Youssef Anis bin Jirjis Abi Aad was born on January 12, 1940 in the village of Dfoun in Lebanon.

Youssef Anis Abi Aad joined the Prado Secular Institute and received on 18 June 1966 his ordination to the priesthood.

On 7 June 1997 he was elected by the Maronite Synod to the Archbishopric of Aleppo. The Maronite Patriarch of Antioch and all the East, Cardinal Nasrallah Boutros Sfeir, gave him on 1 November of the same year the episcopal ordination. His co-consecrators were Bechara Boutros al-Rahi, OMM, Bishop of Byblos and present Maronite Patriarch of Antioch, and Paul Youssef Matar, Archbishop of Beirut.

During his episcopacy, the tomb of Saint Maron was discovered in the village of Brad, and on June 30, 2004, the Maronite Archdiocese of Aleppo declared Brad a pilgrimage site for the Maronite Church.
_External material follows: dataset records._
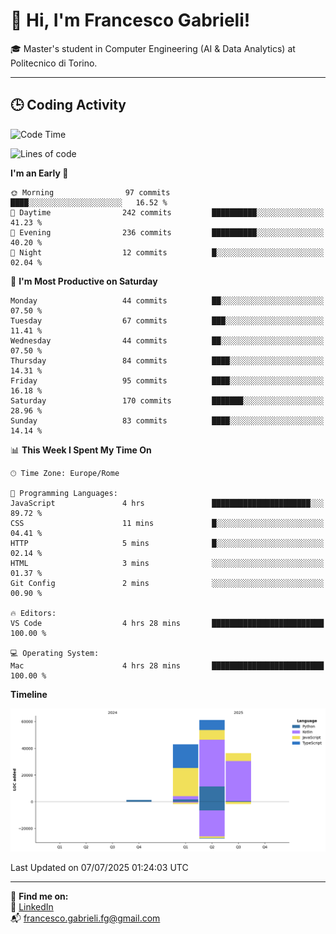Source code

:# 👋 Hi, I'm Francesco Gabrieli!

🎓 Master's student in Computer Engineering (AI & Data Analytics) at Politecnico di Torino.  

---

## 🕒 Coding Activity

<!--START_SECTION:waka-->
![Code Time](http://img.shields.io/badge/Code%20Time-80%20hrs%2059%20mins-blue)

![Lines of code](https://img.shields.io/badge/From%20Hello%20World%20I%27ve%20Written-141.5%20thousand%20lines%20of%20code-blue)

**I'm an Early 🐤** 

```text
🌞 Morning                97 commits          ████░░░░░░░░░░░░░░░░░░░░░   16.52 % 
🌆 Daytime                242 commits         ██████████░░░░░░░░░░░░░░░   41.23 % 
🌃 Evening                236 commits         ██████████░░░░░░░░░░░░░░░   40.20 % 
🌙 Night                  12 commits          █░░░░░░░░░░░░░░░░░░░░░░░░   02.04 % 
```
📅 **I'm Most Productive on Saturday** 

```text
Monday                   44 commits          ██░░░░░░░░░░░░░░░░░░░░░░░   07.50 % 
Tuesday                  67 commits          ███░░░░░░░░░░░░░░░░░░░░░░   11.41 % 
Wednesday                44 commits          ██░░░░░░░░░░░░░░░░░░░░░░░   07.50 % 
Thursday                 84 commits          ████░░░░░░░░░░░░░░░░░░░░░   14.31 % 
Friday                   95 commits          ████░░░░░░░░░░░░░░░░░░░░░   16.18 % 
Saturday                 170 commits         ███████░░░░░░░░░░░░░░░░░░   28.96 % 
Sunday                   83 commits          ████░░░░░░░░░░░░░░░░░░░░░   14.14 % 
```


📊 **This Week I Spent My Time On** 

```text
🕑︎ Time Zone: Europe/Rome

💬 Programming Languages: 
JavaScript               4 hrs               ██████████████████████░░░   89.72 % 
CSS                      11 mins             █░░░░░░░░░░░░░░░░░░░░░░░░   04.41 % 
HTTP                     5 mins              █░░░░░░░░░░░░░░░░░░░░░░░░   02.14 % 
HTML                     3 mins              ░░░░░░░░░░░░░░░░░░░░░░░░░   01.37 % 
Git Config               2 mins              ░░░░░░░░░░░░░░░░░░░░░░░░░   00.90 % 

🔥 Editors: 
VS Code                  4 hrs 28 mins       █████████████████████████   100.00 % 

💻 Operating System: 
Mac                      4 hrs 28 mins       █████████████████████████   100.00 % 
```

**Timeline**

![Lines of Code chart](https://raw.githubusercontent.com/francescogabrieli/francescogabrieli/main/assets/bar_graph.png)


 Last Updated on 07/07/2025 01:24:03 UTC
<!--END_SECTION:waka-->


---



🔗 **Find me on:**  
💼 [LinkedIn](https://www.linkedin.com/in/francesco-gabrieli)  
📬 francesco.gabrieli.fg@gmail.com  



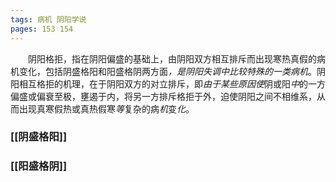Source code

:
 ```yaml
---
tags: 病机 阴阳学说
pages: 153 154
---
```

&emsp;&emsp;阴阳格拒，指在阴阳偏盛的基础上，由阴阳双方相互排斥而出现寒热真假的病机变化，包括阴盛格阳和阳盛格阴两方面<dfn>，是阴阳失调中比较特殊的一类病机</dfn>。阴阳相互格拒的机理，在于阴阳双方的对立排斥，即<dfn>由于某些原因使</dfn>阴或阳<dfn>中</dfn>的一方偏盛或偏衰至极，壅遏于内，将另一方排斥格拒于外，迫使阴阳之间不相维系，从而出现真寒假热或真热假寒<dfn>等</dfn>复杂的病<dfn>机</dfn>变<dfn>化</dfn>。

### [[阴盛格阳]]
### [[阳盛格阴]]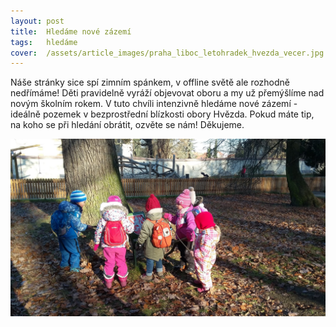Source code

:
 ```yaml
---
layout: post
title:  Hledáme nové zázemí
tags:   hledáme
cover:  /assets/article_images/praha_liboc_letohradek_hvezda_vecer.jpg
---
```


Náše stránky sice spí zimním spánkem, v offline světě ale rozhodně nedřímáme! Děti pravidelně vyráží objevovat oboru a my už přemýšlíme nad novým školním rokem. V tuto chvíli intenzivně hledáme nové zázemí - ideálně pozemek v bezprostřední blízkosti obory Hvězda. Pokud máte tip, na koho se při hledání obrátit, ozvěte se nám! Děkujeme.

![Děti u památného stromu](/assets/article_images/u_pamatneho_stromu.jpg)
In 2008, then MP Michel Aoun led a campaign to collect donations for the restoration of the Monastery of Saint Maron in Brad, launched through his OTV channel, and presented the Archbishop with a report on the donations made by citizens. In 2010, the Archbishop published a book entitled (Saint Maron: Light on his Life, Skete and Burial).

He remained Archbishop of Aleppo until his resignation following a serious health decline that sometimes resulted in him losing the ability to speak or remember words on November 11, 2013. He celebrated the fiftieth anniversary of his priesthood on May 2, 2016, at Our Lady of Al-Bir Church.

He died on May 6, 2017, in Beirut after suffering from severe back pain. A state funeral was held at St. Joseph Church, attended by Archbishops of Beirut Boulos Youssef Matar and Aleppo Archbishops Youssef Tobji. Lebanese President Michel Aoun sent the Minister of State for Presidential Affairs, Pierre Raffoul, on his behalf. Pope Francis sent a message of condolences, which was read by the papal nuncio. He was buried in the family cemetery in Dfoun. A year after his death, a pastoral center at the Church of Our Lady of the Well was named in his honor.